======== Material for this exercise ========

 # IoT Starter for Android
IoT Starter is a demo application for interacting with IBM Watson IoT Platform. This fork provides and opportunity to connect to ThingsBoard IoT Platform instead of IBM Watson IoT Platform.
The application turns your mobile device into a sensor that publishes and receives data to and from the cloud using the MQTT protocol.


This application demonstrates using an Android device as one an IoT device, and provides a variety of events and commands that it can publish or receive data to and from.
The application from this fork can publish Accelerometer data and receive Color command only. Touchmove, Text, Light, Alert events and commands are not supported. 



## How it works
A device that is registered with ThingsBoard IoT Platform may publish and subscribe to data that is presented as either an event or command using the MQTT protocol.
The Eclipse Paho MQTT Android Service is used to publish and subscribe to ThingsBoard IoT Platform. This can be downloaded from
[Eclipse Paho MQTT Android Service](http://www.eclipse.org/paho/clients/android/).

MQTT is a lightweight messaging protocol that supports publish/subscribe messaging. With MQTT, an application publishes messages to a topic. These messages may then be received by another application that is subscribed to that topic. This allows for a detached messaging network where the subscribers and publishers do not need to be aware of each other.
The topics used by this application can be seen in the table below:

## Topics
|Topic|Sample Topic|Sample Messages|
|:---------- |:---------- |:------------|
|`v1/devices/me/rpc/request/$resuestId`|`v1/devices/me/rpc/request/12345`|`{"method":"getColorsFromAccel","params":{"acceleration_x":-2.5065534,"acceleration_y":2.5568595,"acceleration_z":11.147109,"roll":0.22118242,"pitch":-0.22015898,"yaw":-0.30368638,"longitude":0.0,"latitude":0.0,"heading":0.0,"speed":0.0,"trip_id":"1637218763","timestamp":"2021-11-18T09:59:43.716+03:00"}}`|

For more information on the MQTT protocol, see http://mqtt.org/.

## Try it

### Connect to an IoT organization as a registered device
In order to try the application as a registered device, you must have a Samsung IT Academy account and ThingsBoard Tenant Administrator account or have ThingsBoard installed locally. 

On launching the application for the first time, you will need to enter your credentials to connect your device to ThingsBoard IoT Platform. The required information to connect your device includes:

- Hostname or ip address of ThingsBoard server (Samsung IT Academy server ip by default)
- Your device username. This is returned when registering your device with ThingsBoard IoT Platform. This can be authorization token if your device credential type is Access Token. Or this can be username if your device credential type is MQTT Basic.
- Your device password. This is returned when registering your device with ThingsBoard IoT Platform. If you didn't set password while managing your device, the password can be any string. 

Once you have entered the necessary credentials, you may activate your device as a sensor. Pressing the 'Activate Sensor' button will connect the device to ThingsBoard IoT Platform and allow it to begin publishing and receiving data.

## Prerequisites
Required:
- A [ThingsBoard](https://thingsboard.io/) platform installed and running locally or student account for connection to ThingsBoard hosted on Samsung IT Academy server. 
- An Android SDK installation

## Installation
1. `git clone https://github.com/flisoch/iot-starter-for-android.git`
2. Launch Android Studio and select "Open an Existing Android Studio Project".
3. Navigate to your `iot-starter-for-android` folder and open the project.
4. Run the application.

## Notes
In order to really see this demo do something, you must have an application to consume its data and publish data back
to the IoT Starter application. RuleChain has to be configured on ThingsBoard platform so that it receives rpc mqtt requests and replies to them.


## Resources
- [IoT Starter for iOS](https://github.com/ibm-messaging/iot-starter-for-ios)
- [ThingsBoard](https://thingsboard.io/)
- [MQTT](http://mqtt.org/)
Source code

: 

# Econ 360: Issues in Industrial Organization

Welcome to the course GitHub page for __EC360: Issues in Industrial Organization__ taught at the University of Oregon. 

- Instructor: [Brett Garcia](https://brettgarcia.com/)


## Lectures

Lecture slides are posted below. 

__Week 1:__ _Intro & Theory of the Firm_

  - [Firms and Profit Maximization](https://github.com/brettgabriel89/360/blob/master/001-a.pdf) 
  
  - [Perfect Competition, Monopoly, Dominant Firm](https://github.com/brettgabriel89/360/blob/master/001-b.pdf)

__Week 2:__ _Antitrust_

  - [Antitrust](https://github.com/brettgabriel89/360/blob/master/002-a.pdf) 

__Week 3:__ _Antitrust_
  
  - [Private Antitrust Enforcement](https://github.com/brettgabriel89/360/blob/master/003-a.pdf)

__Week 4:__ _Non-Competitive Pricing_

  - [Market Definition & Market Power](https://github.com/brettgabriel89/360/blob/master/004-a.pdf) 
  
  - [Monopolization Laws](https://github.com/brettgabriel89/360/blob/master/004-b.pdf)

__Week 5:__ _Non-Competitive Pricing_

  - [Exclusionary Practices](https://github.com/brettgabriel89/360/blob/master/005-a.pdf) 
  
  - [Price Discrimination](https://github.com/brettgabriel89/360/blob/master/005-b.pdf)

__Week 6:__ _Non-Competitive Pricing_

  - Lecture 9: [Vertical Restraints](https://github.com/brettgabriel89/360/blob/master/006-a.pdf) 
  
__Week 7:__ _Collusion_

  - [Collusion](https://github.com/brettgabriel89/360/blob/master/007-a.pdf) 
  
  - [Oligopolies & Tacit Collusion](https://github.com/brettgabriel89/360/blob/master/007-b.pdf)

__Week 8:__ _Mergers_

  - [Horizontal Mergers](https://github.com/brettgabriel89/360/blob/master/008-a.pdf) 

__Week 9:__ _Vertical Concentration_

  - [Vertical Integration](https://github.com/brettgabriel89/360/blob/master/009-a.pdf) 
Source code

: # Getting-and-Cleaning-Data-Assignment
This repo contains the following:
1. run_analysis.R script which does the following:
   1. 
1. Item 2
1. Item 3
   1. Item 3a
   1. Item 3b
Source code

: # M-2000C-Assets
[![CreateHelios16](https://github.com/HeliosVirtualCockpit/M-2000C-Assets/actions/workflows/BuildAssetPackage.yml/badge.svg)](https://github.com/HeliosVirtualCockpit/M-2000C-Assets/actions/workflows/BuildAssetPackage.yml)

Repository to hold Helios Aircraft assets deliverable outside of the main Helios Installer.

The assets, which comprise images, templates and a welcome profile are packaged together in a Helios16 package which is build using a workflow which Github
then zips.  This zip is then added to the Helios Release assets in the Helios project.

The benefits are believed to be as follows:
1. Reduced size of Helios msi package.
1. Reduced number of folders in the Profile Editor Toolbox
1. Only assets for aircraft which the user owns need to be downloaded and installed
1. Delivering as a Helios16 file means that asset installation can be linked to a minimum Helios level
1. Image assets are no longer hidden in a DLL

========

What you have to do: Pull out every line in the data above that has the word "Academy".

Finished task:
In order to try the application as a registered device, you must have a Samsung IT Academy account and ThingsBoard Tenant Administrator account or have ThingsBoard installed locally. 
- Hostname or ip address of ThingsBoard server (Samsung IT Academy server ip by default)
- A [ThingsBoard](https://thingsboard.io/) platform installed and running locally or student account for connection to ThingsBoard hosted on Samsung IT Academy server. 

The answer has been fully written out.